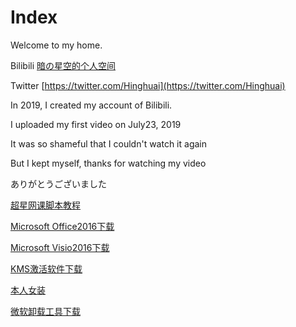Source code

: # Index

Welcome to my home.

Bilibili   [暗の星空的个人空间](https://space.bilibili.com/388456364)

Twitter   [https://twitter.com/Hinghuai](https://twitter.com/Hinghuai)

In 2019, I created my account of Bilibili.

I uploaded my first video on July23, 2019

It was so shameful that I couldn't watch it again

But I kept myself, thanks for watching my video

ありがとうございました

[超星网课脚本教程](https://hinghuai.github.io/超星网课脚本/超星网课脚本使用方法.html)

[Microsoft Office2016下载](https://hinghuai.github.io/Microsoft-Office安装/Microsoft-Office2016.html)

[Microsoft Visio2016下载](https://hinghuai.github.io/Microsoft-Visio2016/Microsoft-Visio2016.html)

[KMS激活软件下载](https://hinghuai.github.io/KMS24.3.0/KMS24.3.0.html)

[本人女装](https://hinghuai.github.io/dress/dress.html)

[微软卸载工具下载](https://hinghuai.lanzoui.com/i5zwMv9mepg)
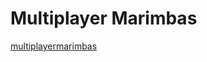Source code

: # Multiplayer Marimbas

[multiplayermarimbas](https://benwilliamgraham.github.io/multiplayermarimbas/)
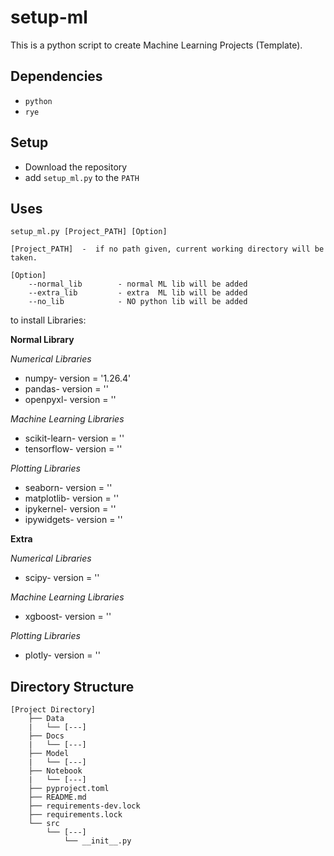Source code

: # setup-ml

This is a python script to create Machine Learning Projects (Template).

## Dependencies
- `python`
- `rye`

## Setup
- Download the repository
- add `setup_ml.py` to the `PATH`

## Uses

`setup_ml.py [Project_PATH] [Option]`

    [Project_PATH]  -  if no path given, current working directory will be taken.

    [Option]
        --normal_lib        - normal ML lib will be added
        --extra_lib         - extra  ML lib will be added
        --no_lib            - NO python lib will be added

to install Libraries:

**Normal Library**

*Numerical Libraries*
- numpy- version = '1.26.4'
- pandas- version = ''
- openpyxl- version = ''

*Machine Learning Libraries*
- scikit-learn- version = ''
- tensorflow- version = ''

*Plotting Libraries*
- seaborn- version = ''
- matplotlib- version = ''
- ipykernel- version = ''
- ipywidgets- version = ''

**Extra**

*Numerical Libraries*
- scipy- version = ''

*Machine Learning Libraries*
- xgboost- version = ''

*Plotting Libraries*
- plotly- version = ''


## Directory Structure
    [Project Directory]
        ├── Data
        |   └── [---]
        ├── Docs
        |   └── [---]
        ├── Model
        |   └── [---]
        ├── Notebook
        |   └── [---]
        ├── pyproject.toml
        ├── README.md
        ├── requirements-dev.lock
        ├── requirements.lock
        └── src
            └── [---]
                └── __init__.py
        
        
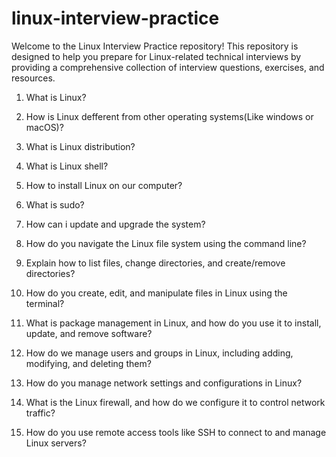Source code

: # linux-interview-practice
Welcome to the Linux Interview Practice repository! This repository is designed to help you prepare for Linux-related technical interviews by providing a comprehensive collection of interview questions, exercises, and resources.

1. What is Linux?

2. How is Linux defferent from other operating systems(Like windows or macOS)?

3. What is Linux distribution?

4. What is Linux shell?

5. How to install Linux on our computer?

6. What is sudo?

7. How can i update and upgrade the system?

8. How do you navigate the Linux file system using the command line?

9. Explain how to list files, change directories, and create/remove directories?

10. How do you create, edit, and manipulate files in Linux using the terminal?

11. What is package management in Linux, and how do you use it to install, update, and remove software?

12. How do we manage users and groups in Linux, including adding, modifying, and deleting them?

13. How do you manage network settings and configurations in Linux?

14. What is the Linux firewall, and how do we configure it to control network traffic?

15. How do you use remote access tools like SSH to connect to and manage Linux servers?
--------------------------------------------------
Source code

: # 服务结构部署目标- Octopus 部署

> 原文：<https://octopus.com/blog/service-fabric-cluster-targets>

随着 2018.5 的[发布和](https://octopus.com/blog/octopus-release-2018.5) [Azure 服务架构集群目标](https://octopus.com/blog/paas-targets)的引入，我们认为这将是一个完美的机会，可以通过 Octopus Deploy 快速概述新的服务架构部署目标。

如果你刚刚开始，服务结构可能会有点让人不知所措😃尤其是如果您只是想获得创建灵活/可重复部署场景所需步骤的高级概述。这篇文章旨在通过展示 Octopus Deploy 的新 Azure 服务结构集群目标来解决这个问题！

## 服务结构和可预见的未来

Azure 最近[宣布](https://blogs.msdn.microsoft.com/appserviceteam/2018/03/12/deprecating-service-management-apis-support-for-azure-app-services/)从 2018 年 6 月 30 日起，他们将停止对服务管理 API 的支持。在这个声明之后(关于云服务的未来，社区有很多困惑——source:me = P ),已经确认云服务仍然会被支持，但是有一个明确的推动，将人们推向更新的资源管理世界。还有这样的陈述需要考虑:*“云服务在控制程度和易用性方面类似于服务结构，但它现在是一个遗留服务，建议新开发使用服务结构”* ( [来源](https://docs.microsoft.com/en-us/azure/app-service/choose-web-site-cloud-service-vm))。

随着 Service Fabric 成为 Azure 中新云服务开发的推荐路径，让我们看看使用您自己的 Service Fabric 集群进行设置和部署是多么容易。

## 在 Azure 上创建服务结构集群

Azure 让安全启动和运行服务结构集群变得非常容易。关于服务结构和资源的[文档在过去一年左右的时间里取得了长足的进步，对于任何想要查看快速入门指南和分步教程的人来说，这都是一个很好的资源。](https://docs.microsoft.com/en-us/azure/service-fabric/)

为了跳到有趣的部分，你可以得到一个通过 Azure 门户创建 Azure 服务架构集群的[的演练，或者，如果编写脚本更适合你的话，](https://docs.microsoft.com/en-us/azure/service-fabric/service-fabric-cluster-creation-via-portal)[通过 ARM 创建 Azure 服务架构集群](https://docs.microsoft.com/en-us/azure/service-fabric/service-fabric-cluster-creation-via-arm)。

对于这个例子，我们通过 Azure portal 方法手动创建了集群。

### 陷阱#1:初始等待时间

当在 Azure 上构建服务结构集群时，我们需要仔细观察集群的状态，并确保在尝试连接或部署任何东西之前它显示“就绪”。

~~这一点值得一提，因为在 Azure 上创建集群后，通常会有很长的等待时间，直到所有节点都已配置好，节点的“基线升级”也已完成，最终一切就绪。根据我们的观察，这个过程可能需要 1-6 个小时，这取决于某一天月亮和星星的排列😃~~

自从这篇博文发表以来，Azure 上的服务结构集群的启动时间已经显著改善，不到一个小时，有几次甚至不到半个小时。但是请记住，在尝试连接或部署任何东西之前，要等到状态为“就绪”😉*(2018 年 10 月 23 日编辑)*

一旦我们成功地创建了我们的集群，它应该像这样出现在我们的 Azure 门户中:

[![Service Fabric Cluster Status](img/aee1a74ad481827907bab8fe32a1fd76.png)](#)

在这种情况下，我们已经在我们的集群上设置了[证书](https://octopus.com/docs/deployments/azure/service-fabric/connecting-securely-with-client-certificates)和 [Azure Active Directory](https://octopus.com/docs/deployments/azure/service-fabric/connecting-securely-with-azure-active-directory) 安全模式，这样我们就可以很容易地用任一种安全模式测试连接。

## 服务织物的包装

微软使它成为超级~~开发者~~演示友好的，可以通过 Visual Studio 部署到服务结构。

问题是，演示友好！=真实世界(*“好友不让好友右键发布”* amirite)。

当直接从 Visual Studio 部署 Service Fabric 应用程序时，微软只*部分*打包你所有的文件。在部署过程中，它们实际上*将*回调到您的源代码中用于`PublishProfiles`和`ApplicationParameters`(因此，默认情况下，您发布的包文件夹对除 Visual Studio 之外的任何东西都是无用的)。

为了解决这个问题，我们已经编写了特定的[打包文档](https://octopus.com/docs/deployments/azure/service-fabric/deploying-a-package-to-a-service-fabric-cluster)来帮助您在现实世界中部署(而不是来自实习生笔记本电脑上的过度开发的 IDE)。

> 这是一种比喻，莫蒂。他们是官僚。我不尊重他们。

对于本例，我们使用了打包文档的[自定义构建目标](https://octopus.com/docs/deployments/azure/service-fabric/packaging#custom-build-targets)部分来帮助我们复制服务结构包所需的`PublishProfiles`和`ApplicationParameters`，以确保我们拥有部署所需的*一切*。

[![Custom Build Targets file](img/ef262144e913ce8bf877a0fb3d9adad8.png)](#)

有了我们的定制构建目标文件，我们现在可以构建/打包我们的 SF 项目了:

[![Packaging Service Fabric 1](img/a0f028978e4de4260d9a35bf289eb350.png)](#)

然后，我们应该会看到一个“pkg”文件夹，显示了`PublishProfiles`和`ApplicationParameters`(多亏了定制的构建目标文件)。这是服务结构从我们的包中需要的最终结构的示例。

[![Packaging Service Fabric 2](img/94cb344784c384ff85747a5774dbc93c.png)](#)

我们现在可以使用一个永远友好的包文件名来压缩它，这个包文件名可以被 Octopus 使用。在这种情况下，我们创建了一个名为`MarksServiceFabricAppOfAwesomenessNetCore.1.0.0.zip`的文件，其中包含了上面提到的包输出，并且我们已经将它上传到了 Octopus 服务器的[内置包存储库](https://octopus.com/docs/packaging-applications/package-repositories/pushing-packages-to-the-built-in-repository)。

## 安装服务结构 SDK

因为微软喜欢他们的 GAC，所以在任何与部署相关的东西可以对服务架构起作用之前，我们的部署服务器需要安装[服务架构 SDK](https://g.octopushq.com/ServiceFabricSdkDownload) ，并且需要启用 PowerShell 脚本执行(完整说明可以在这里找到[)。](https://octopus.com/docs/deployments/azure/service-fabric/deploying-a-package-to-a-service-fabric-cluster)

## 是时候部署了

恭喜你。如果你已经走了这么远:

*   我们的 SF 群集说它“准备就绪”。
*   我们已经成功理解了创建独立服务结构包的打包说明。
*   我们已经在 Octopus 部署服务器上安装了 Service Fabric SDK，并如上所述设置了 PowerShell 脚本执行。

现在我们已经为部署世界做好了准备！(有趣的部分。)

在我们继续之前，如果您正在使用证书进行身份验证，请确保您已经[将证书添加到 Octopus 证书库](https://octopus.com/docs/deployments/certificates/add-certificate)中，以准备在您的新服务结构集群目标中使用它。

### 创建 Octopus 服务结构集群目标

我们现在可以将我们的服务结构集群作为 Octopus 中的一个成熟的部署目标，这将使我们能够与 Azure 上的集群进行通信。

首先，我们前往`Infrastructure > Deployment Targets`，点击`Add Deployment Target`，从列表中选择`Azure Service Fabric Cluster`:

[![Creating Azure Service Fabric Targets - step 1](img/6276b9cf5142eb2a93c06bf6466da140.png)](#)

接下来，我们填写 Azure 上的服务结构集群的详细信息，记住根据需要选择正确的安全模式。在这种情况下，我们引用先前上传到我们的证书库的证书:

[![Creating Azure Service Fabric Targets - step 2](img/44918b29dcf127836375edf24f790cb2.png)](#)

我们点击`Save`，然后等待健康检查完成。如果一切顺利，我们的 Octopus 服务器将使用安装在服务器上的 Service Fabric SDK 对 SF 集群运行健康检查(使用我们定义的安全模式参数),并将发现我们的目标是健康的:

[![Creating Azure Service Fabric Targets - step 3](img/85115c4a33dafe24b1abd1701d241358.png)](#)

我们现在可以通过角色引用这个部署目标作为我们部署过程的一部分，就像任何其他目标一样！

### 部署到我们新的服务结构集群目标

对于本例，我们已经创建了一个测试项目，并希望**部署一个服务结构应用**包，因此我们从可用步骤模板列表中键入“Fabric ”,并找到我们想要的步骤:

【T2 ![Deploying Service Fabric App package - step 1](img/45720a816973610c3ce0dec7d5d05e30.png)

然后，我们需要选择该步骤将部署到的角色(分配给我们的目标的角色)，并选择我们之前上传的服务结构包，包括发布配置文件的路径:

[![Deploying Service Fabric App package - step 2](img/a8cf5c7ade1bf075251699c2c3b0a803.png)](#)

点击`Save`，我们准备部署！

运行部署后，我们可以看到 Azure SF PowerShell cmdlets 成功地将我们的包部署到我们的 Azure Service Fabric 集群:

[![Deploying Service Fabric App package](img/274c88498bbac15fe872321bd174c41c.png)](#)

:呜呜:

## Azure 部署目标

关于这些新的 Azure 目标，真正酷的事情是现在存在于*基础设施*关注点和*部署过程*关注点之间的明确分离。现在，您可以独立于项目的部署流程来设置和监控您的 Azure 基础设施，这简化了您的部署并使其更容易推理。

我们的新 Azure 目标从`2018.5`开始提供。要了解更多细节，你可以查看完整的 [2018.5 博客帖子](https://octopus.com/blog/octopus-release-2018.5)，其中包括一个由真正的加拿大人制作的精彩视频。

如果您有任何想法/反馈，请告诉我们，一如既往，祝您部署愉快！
--------------------------------------------------
**TASK BRIEF**
Both the line containing "14. What is" and the line containing "15. How do you" belong in the answer. Print them and every line above that falls between them exactly, and no others.

**REPLY**
14. What is the Linux firewall, and how do we configure it to control network traffic?

15. How do you use remote access tools like SSH to connect to and manage Linux servers?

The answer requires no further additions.